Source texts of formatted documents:
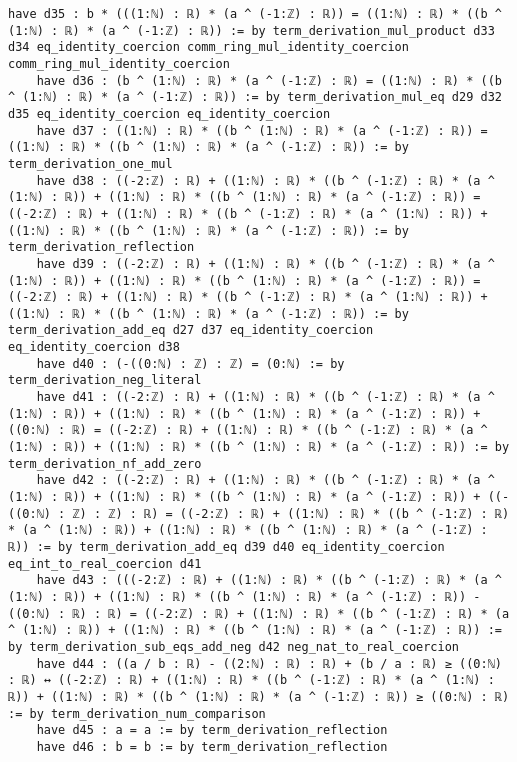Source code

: \documentclass{article}
\begin{document}
\begin{tcolorbox}[colback=white!10, width=\linewidth]
\begin{lstlisting}[language=Lean4]
    have d35 : b * (((1:ℕ) : ℝ) * (a ^ (-1:ℤ) : ℝ)) = ((1:ℕ) : ℝ) * ((b ^ (1:ℕ) : ℝ) * (a ^ (-1:ℤ) : ℝ)) := by term_derivation_mul_product d33 d34 eq_identity_coercion comm_ring_mul_identity_coercion comm_ring_mul_identity_coercion
    have d36 : (b ^ (1:ℕ) : ℝ) * (a ^ (-1:ℤ) : ℝ) = ((1:ℕ) : ℝ) * ((b ^ (1:ℕ) : ℝ) * (a ^ (-1:ℤ) : ℝ)) := by term_derivation_mul_eq d29 d32 d35 eq_identity_coercion eq_identity_coercion
    have d37 : ((1:ℕ) : ℝ) * ((b ^ (1:ℕ) : ℝ) * (a ^ (-1:ℤ) : ℝ)) = ((1:ℕ) : ℝ) * ((b ^ (1:ℕ) : ℝ) * (a ^ (-1:ℤ) : ℝ)) := by term_derivation_one_mul
    have d38 : ((-2:ℤ) : ℝ) + ((1:ℕ) : ℝ) * ((b ^ (-1:ℤ) : ℝ) * (a ^ (1:ℕ) : ℝ)) + ((1:ℕ) : ℝ) * ((b ^ (1:ℕ) : ℝ) * (a ^ (-1:ℤ) : ℝ)) = ((-2:ℤ) : ℝ) + ((1:ℕ) : ℝ) * ((b ^ (-1:ℤ) : ℝ) * (a ^ (1:ℕ) : ℝ)) + ((1:ℕ) : ℝ) * ((b ^ (1:ℕ) : ℝ) * (a ^ (-1:ℤ) : ℝ)) := by term_derivation_reflection
    have d39 : ((-2:ℤ) : ℝ) + ((1:ℕ) : ℝ) * ((b ^ (-1:ℤ) : ℝ) * (a ^ (1:ℕ) : ℝ)) + ((1:ℕ) : ℝ) * ((b ^ (1:ℕ) : ℝ) * (a ^ (-1:ℤ) : ℝ)) = ((-2:ℤ) : ℝ) + ((1:ℕ) : ℝ) * ((b ^ (-1:ℤ) : ℝ) * (a ^ (1:ℕ) : ℝ)) + ((1:ℕ) : ℝ) * ((b ^ (1:ℕ) : ℝ) * (a ^ (-1:ℤ) : ℝ)) := by term_derivation_add_eq d27 d37 eq_identity_coercion eq_identity_coercion d38
    have d40 : (-((0:ℕ) : ℤ) : ℤ) = (0:ℕ) := by term_derivation_neg_literal
    have d41 : ((-2:ℤ) : ℝ) + ((1:ℕ) : ℝ) * ((b ^ (-1:ℤ) : ℝ) * (a ^ (1:ℕ) : ℝ)) + ((1:ℕ) : ℝ) * ((b ^ (1:ℕ) : ℝ) * (a ^ (-1:ℤ) : ℝ)) + ((0:ℕ) : ℝ) = ((-2:ℤ) : ℝ) + ((1:ℕ) : ℝ) * ((b ^ (-1:ℤ) : ℝ) * (a ^ (1:ℕ) : ℝ)) + ((1:ℕ) : ℝ) * ((b ^ (1:ℕ) : ℝ) * (a ^ (-1:ℤ) : ℝ)) := by term_derivation_nf_add_zero
    have d42 : ((-2:ℤ) : ℝ) + ((1:ℕ) : ℝ) * ((b ^ (-1:ℤ) : ℝ) * (a ^ (1:ℕ) : ℝ)) + ((1:ℕ) : ℝ) * ((b ^ (1:ℕ) : ℝ) * (a ^ (-1:ℤ) : ℝ)) + ((-((0:ℕ) : ℤ) : ℤ) : ℝ) = ((-2:ℤ) : ℝ) + ((1:ℕ) : ℝ) * ((b ^ (-1:ℤ) : ℝ) * (a ^ (1:ℕ) : ℝ)) + ((1:ℕ) : ℝ) * ((b ^ (1:ℕ) : ℝ) * (a ^ (-1:ℤ) : ℝ)) := by term_derivation_add_eq d39 d40 eq_identity_coercion eq_int_to_real_coercion d41
    have d43 : (((-2:ℤ) : ℝ) + ((1:ℕ) : ℝ) * ((b ^ (-1:ℤ) : ℝ) * (a ^ (1:ℕ) : ℝ)) + ((1:ℕ) : ℝ) * ((b ^ (1:ℕ) : ℝ) * (a ^ (-1:ℤ) : ℝ)) - ((0:ℕ) : ℝ) : ℝ) = ((-2:ℤ) : ℝ) + ((1:ℕ) : ℝ) * ((b ^ (-1:ℤ) : ℝ) * (a ^ (1:ℕ) : ℝ)) + ((1:ℕ) : ℝ) * ((b ^ (1:ℕ) : ℝ) * (a ^ (-1:ℤ) : ℝ)) := by term_derivation_sub_eqs_add_neg d42 neg_nat_to_real_coercion
    have d44 : ((a / b : ℝ) - ((2:ℕ) : ℝ) : ℝ) + (b / a : ℝ) ≥ ((0:ℕ) : ℝ) ↔ ((-2:ℤ) : ℝ) + ((1:ℕ) : ℝ) * ((b ^ (-1:ℤ) : ℝ) * (a ^ (1:ℕ) : ℝ)) + ((1:ℕ) : ℝ) * ((b ^ (1:ℕ) : ℝ) * (a ^ (-1:ℤ) : ℝ)) ≥ ((0:ℕ) : ℝ) := by term_derivation_num_comparison
    have d45 : a = a := by term_derivation_reflection
    have d46 : b = b := by term_derivation_reflection

\end{lstlisting}
\end{tcolorbox}
\end{document}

▸ WHAT TO PRODUCE:
Retype all entries exactly; omit pictures.

▸ RESPONSE TO THIS TASK:
Source code

: \documentclass{article}
\begin{document}
\begin{tcolorbox}[colback=white!10, width=\linewidth]
\begin{lstlisting}[language=Lean4]
    have d35 : b * (((1:ℕ) : ℝ) * (a ^ (-1:ℤ) : ℝ)) = ((1:ℕ) : ℝ) * ((b ^ (1:ℕ) : ℝ) * (a ^ (-1:ℤ) : ℝ)) := by term_derivation_mul_product d33 d34 eq_identity_coercion comm_ring_mul_identity_coercion comm_ring_mul_identity_coercion
    have d36 : (b ^ (1:ℕ) : ℝ) * (a ^ (-1:ℤ) : ℝ) = ((1:ℕ) : ℝ) * ((b ^ (1:ℕ) : ℝ) * (a ^ (-1:ℤ) : ℝ)) := by term_derivation_mul_eq d29 d32 d35 eq_identity_coercion eq_identity_coercion
    have d37 : ((1:ℕ) : ℝ) * ((b ^ (1:ℕ) : ℝ) * (a ^ (-1:ℤ) : ℝ)) = ((1:ℕ) : ℝ) * ((b ^ (1:ℕ) : ℝ) * (a ^ (-1:ℤ) : ℝ)) := by term_derivation_one_mul
    have d38 : ((-2:ℤ) : ℝ) + ((1:ℕ) : ℝ) * ((b ^ (-1:ℤ) : ℝ) * (a ^ (1:ℕ) : ℝ)) + ((1:ℕ) : ℝ) * ((b ^ (1:ℕ) : ℝ) * (a ^ (-1:ℤ) : ℝ)) = ((-2:ℤ) : ℝ) + ((1:ℕ) : ℝ) * ((b ^ (-1:ℤ) : ℝ) * (a ^ (1:ℕ) : ℝ)) + ((1:ℕ) : ℝ) * ((b ^ (1:ℕ) : ℝ) * (a ^ (-1:ℤ) : ℝ)) := by term_derivation_reflection
    have d39 : ((-2:ℤ) : ℝ) + ((1:ℕ) : ℝ) * ((b ^ (-1:ℤ) : ℝ) * (a ^ (1:ℕ) : ℝ)) + ((1:ℕ) : ℝ) * ((b ^ (1:ℕ) : ℝ) * (a ^ (-1:ℤ) : ℝ)) = ((-2:ℤ) : ℝ) + ((1:ℕ) : ℝ) * ((b ^ (-1:ℤ) : ℝ) * (a ^ (1:ℕ) : ℝ)) + ((1:ℕ) : ℝ) * ((b ^ (1:ℕ) : ℝ) * (a ^ (-1:ℤ) : ℝ)) := by term_derivation_add_eq d27 d37 eq_identity_coercion eq_identity_coercion d38
    have d40 : (-((0:ℕ) : ℤ) : ℤ) = (0:ℕ) := by term_derivation_neg_literal
    have d41 : ((-2:ℤ) : ℝ) + ((1:ℕ) : ℝ) * ((b ^ (-1:ℤ) : ℝ) * (a ^ (1:ℕ) : ℝ)) + ((1:ℕ) : ℝ) * ((b ^ (1:ℕ) : ℝ) * (a ^ (-1:ℤ) : ℝ)) + ((0:ℕ) : ℝ) = ((-2:ℤ) : ℝ) + ((1:ℕ) : ℝ) * ((b ^ (-1:ℤ) : ℝ) * (a ^ (1:ℕ) : ℝ)) + ((1:ℕ) : ℝ) * ((b ^ (1:ℕ) : ℝ) * (a ^ (-1:ℤ) : ℝ)) := by term_derivation_nf_add_zero
    have d42 : ((-2:ℤ) : ℝ) + ((1:ℕ) : ℝ) * ((b ^ (-1:ℤ) : ℝ) * (a ^ (1:ℕ) : ℝ)) + ((1:ℕ) : ℝ) * ((b ^ (1:ℕ) : ℝ) * (a ^ (-1:ℤ) : ℝ)) + ((-((0:ℕ) : ℤ) : ℤ) : ℝ) = ((-2:ℤ) : ℝ) + ((1:ℕ) : ℝ) * ((b ^ (-1:ℤ) : ℝ) * (a ^ (1:ℕ) : ℝ)) + ((1:ℕ) : ℝ) * ((b ^ (1:ℕ) : ℝ) * (a ^ (-1:ℤ) : ℝ)) := by term_derivation_add_eq d39 d40 eq_identity_coercion eq_int_to_real_coercion d41
    have d43 : (((-2:ℤ) : ℝ) + ((1:ℕ) : ℝ) * ((b ^ (-1:ℤ) : ℝ) * (a ^ (1:ℕ) : ℝ)) + ((1:ℕ) : ℝ) * ((b ^ (1:ℕ) : ℝ) * (a ^ (-1:ℤ) : ℝ)) - ((0:ℕ) : ℝ) : ℝ) = ((-2:ℤ) : ℝ) + ((1:ℕ) : ℝ) * ((b ^ (-1:ℤ) : ℝ) * (a ^ (1:ℕ) : ℝ)) + ((1:ℕ) : ℝ) * ((b ^ (1:ℕ) : ℝ) * (a ^ (-1:ℤ) : ℝ)) := by term_derivation_sub_eqs_add_neg d42 neg_nat_to_real_coercion
    have d44 : ((a / b : ℝ) - ((2:ℕ) : ℝ) : ℝ) + (b / a : ℝ) ≥ ((0:ℕ) : ℝ) ↔ ((-2:ℤ) : ℝ) + ((1:ℕ) : ℝ) * ((b ^ (-1:ℤ) : ℝ) * (a ^ (1:ℕ) : ℝ)) + ((1:ℕ) : ℝ) * ((b ^ (1:ℕ) : ℝ) * (a ^ (-1:ℤ) : ℝ)) ≥ ((0:ℕ) : ℝ) := by term_derivation_num_comparison
    have d45 : a = a := by term_derivation_reflection
    have d46 : b = b := by term_derivation_reflection

\end{lstlisting}
\end{tcolorbox}
\end{document}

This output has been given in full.